According to the Self-Determination Theory, children with highly autonomy supportive parents tend to develop adaptive emotion regulation skills. Developing adaptive emotion regulation skills is vital for children’s social-emotional adjustment. Yet, little is known about how autonomy supportive reminiscing relates to the development of emotion regulation in children. Thus, the first aim of this PhD project is to examine longitudinally how differences in parents’ reminiscing style - elaboration and autonomy support - relate to the development of emotion regulation in children. In addition, while accumulating evidence shows that parents differ in their reminiscing style, what leads to these differences has received less attention. Therefore, the second aim is to examine what motivates parents to employ different communication styles when reminiscing with their child thereby employing a diary design.
As part of her PhD and under Prof. Jolene Van der Kaap-Deeder’s supervision, Gulsen Guldeste’s project focuses on how young adults who differ in individualistic and collectivistic cultural orientations perceive and regulate their emotions in response to parental guilt-induction. Parental guilt-induction is an internally controlling tactic which refers to parents’ use of guilt to pressure children from within to comply with parental demands.
The child-rearing strategies that parents adopt differ across cultures. While some strategies (e.g., parental warmth, rejection) have universal implications, others (like guilt-induction) remain in a gray area. There are currently two main perspectives as to whether the effects of such parenting practices as guilt-induction are similar across cultures. From a universalistic perspective, based on the Self-Determination Theory, parental guilt-induction is expected to frustrate children’s basic, universal psychological needs (i.e., autonomy, competence, relatedness), hence lead to maladjustment regardless of one’s cultural orientation. On the other hand, a culture-relativistic perspective proposes that the effects of guilt-induction are dependent on the cultural context. It is suggested that guilt-induction is a frequently-used, normative socialization practice that is compatible with collectivistic cultural values and parental socialization goals, hence reflecting parental care and involvement, rather than parental negativity. So, the role of culture in the effects of parental guilt-induction in children’s functioning is a debated topic.

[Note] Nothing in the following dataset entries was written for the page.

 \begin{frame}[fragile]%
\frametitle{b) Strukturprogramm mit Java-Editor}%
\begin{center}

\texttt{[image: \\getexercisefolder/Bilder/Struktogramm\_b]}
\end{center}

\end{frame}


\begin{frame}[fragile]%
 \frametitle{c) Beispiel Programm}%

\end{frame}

Accordingly, this project aims to contribute to this debate by exploring whether cultural orientation as well as the presence of maternal warmth moderate the relations between maternal guilt-induction and youth’s functioning. Young adults from Bulgaria, Greece and Turkey filled out questionnaires in the first study part of this PhD project, in which they were randomly assigned to one of the three vignette conditions reflecting maternal autonomy-support, guilt-induction with warmth and guilt-induction without warmth. They indicated situational perceived parenting, situational emotion regulation strategies, situational need satisfaction and need frustration and baseline collectivism.

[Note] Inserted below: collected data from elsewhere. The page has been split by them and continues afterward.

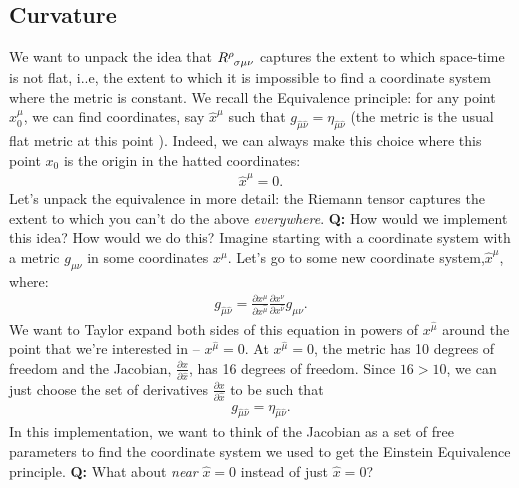 \documentclass[11pt]{article}
\newcommand{\grmetric}[0]{g_{\mu \nu}}
\newcommand{\riemanntensor}[0]{\tensor{R}{^\rho_{\sigma \mu \nu}}}
\newcommand{\jac}[0]{\frac{\partial x}{\partial \hat{x}}}
\theoremstyle{definition}
\begin{document}
\subsection{Curvature}
We want to unpack the idea that \( \riemanntensor \) captures the extent to which space-time is not flat, i..e, the extent to which it is impossible to find a coordinate system where the metric is constant. We recall the Equivalence principle: for any point \( x_0^\mu \), we can find coordinates, say \( \hat{x}^\mu \) such that \( g_{\hat{\mu} \hat{\nu}} = \eta_{\hat{\mu} \hat{\nu}} \) (the metric is the usual flat metric at this point ). Indeed, we can always make this choice where this point \( x_0 \) 
is the origin in the hatted coordinates: 
\begin{align*}
	\hat{x}^\mu = 0.
\end{align*}
Let's unpack the equivalence in more detail: the Riemann tensor captures the extent to which you can't do the above \emph{everywhere}. 
\newline
\newline
\textbf{Q:} How would we implement this idea? How would we do this? 
\newline
\newline
Imagine starting with a coordinate system with a metric \( \grmetric \) in some coordinates \( x^\mu \). Let's go to some new coordinate system,\( \hat{x}^\mu \), where: 
\begin{align*}
	g_{\hat{\mu} \hat{\nu}} = \frac{\partial x^\mu}{\partial x^{\hat{\mu}}}\frac{\partial x^\nu}{\partial x^{\hat{\nu}}} \grmetric.
\end{align*}
We want to Taylor expand both sides of this equation in powers of \( x^{\hat{\mu}} \) around the point that we're interested in -- \( x^{\hat{\mu}}  = 0 \). At \(  x^{\hat{\mu}}  = 0 \), the metric has 10 degrees of freedom and the Jacobian, \( \jac \), has 16 degrees of freedom. Since \( 16 > 10 \), we can just choose the set of derivatives \( \jac \) to be such that
\begin{align*}
	g_{\hat{\mu} \hat{\nu}} = \eta_{\hat{\mu} \hat{\nu}}.
\end{align*}
In this implementation, we want to think of the Jacobian as a set of free parameters to find the coordinate system we used to get the Einstein Equivalence principle. 
\newline
\newline
\textbf{Q:} What about \emph{near} \( \hat{x} = 0 \) instead of just \( \hat{x} = 0 \)?
\newline
\end{document}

In this project, Nureda Taşkesen (PhD student), Elena Hernandez (post-doc), and Jolene van der Kaap-Deeder (the project manager) together with an international group of collaborators aims to enrich our understanding of a newly coined concept: Emotion crafting.
Emotion crafting offers a new perspective on individuals’ emotion regulation. How individuals identify, experience, adjust and express their emotions – emotion regulation – is one of the central factors affecting psychological well-being. Thus far, the conceptualization of emotion regulation has mostly been focused on individuals’ reactions in response to emotion-eliciting events, thereby assigning a reactive role to individuals. Notably, emotion crafting highlights individuals’ proactive role in their emotional well-being. Emotion crafting is defined as proactive behavior (i.e., anticipatory, deliberate and self-initiated behavior) seeking to maintain or increase positive feelings, such as consciously choosing to spend time with people whom one feels good.
This project will investigate the antecedents (i.e., adolescent, parent, teacher factors) as well as the outcomes (e.g., self-esteem, symptoms of psychopathology, emotional functioning) of emotion crafting among late adolescents (starting around the age of 18). While doing so, it will employ data from and extend the Trondheim Early Secure Study (TESS). Considering the culturally varied nature of emotional development, cross-cultural comparisons will be made by collecting data in diverse countries.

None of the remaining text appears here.